Puddicombe, reporting from neighbouring Thailand, noted that Burma's military has itself come under suspicion of diverting relief supplies, including high-protein biscuits intended for starving people. Many aid groups say they have heard such reports but have no proof of theft, he said.

In Rangoon, U.S. diplomat Shari Villarosa told the Associated Press that the Foreign Ministry will take a group of diplomats into the delta on Saturday. Villarosa is the charg? d'affaires at the U.S. Embassy in the Burmese capital.

It was not clear how much access the diplomats will have outside the controlled tour, but this would be their first look at the damage and the government's much-criticized relief delivery effort, two weeks after the deadly May 3 cyclone.

Also Friday, the United Nations again complained of severe restrictions imposed on outside experts trying to help people in Burma, also known as Myanmar, AP reported.

John Holmes, UN undersecretary general for humanitarian affairs, will go to Burma on Sunday to try to convince junta leaders to grant more access for UN relief workers and massively scale up aid efforts, said Amanda Pitt, a UN spokeswoman in Bangkok.
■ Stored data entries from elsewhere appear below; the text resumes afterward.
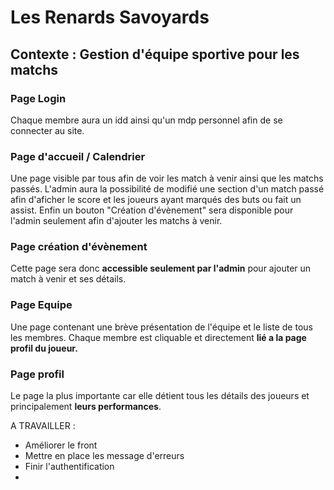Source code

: # Les Renards Savoyards

## Contexte : Gestion d'équipe sportive pour les matchs

### Page Login
Chaque membre aura un idd ainsi qu'un mdp personnel afin de se connecter au site.

### Page d'accueil / Calendrier
Une page visible par tous afin de voir les match à venir ainsi que les matchs passés.
L'admin aura la possibilité de modifié une section d'un match passé afin d'aficher le score et les joueurs
ayant marqués des buts ou fait un assist.
Enfin un bouton "Création d'évènement" sera disponible pour l'admin seulement afin d'ajouter les matchs à venir.

### Page création d'évènement
Cette page sera donc **accessible seulement par l'admin** pour ajouter un match à venir et ses détails.

### Page Equipe
 Une page contenant une brève présentation de l'équipe et le liste de tous les membres.
 Chaque membre est cliquable et directement **lié a la page profil du joueur.**

 ### Page profil
 Le page la plus importante car elle détient tous les détails des joueurs et principalement **leurs performances**.



 A TRAVAILLER : 

 - Améliorer le front
 - Mettre en place les message d'erreurs
 - Finir l'authentification
 - 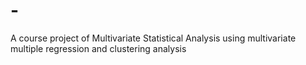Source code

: # -
A course project of Multivariate Statistical Analysis using multivariate multiple regression and clustering analysis
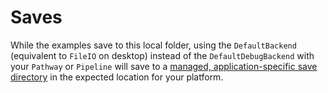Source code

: # Saves

While the examples save to this local folder, using the `DefaultBackend` (equivalent to `FileIO` on desktop) instead of the `DefaultDebugBackend` with your `Pathway` or `Pipeline` will save to a [managed, application-specific save directory](https://docs.rs/bevy_save/latest/bevy_save/prelude/static.SAVE_DIR.html) in the expected location for your platform.
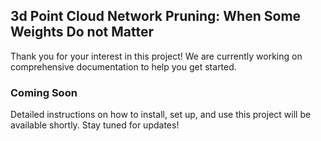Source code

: 
## 3d Point Cloud Network Pruning: When Some Weights Do not Matter

Thank you for your interest in this project! We are currently working on comprehensive documentation to help you get started.

### Coming Soon

Detailed instructions on how to install, set up, and use this project will be available shortly. Stay tuned for updates!

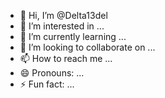 - 👋 Hi, I’m @Delta13del
- 👀 I’m interested in ...
- 🌱 I’m currently learning ...
- 💞️ I’m looking to collaborate on ...
- 📫 How to reach me ...
- 😄 Pronouns: ...
- ⚡ Fun fact: ...

<!---
Delta13del/Delta13del is a ✨ special ✨ repository because its `README.md` (this file) appears on your GitHub profile.
You can click the Preview link to take a look at your changes.
--->
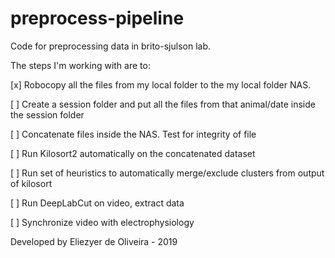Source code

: # preprocess-pipeline
Code for preprocessing data in brito-sjulson lab.

The steps I'm working with are to:

[x] Robocopy all the files from my local folder to the my local folder NAS.

[ ] Create a session folder and put all the files from that animal/date inside the session folder

[ ] Concatenate files inside the NAS. Test for integrity of file

[ ] Run Kilosort2 automatically on the concatenated dataset

[ ] Run set of heuristics to automatically merge/exclude clusters from output of kilosort

[ ] Run DeepLabCut on video, extract data

[ ] Synchronize video with electrophysiology



Developed by Eliezyer de Oliveira - 2019
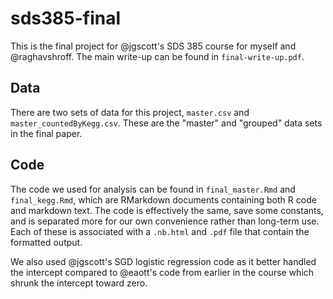 # sds385-final
This is the final project for @jgscott's SDS 385 course for myself and @raghavshroff.
The main write-up can be found in `final-write-up.pdf`.

## Data
There are two sets of data for this project, `master.csv` and `master_countedByKegg.csv`.
These are the "master" and "grouped" data sets in the final paper.

## Code
The code we used for analysis can be found in `final_master.Rmd` and `final_kegg.Rmd`,
which are RMarkdown documents containing both R code and markdown text. The code
is effectively the same, save some constants, and is separated more for our
own convenience rather than long-term use. Each of these is associated
with a `.nb.html` and `.pdf` file that contain the formatted output.

We also used @jgscott's SGD logistic regression code as it better handled the intercept
compared to @eaott's code from earlier in the course which shrunk the intercept toward zero.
Information scarce, UN says

Officials of various UN agencies called a news conference in Bangkok to give an update on their relief operations. The most basic information was missing, they said, from the number of orphans to the extent of diseases and the number of refugee camps.

They also couldn't say whether all survivors are in camps, on the move or still living in destroyed villages in the hardest hit Irrawaddy Delta, an area the size of Austria.

"The risk increases with each passing day," Pitt said, referring to the vulnerability of survivors to outbreaks of disease and other problems.

The government says at least 43,318 people were killed and nearly 28,000 went missing when the May 2-3 cyclone turned the low-lying delta into a quagmire of shattered villages and squalid refugee camps ringed by fetid waters.

The Red Cross fears the toll may be as high as 128,000; the UN estimates more than 100,000 died.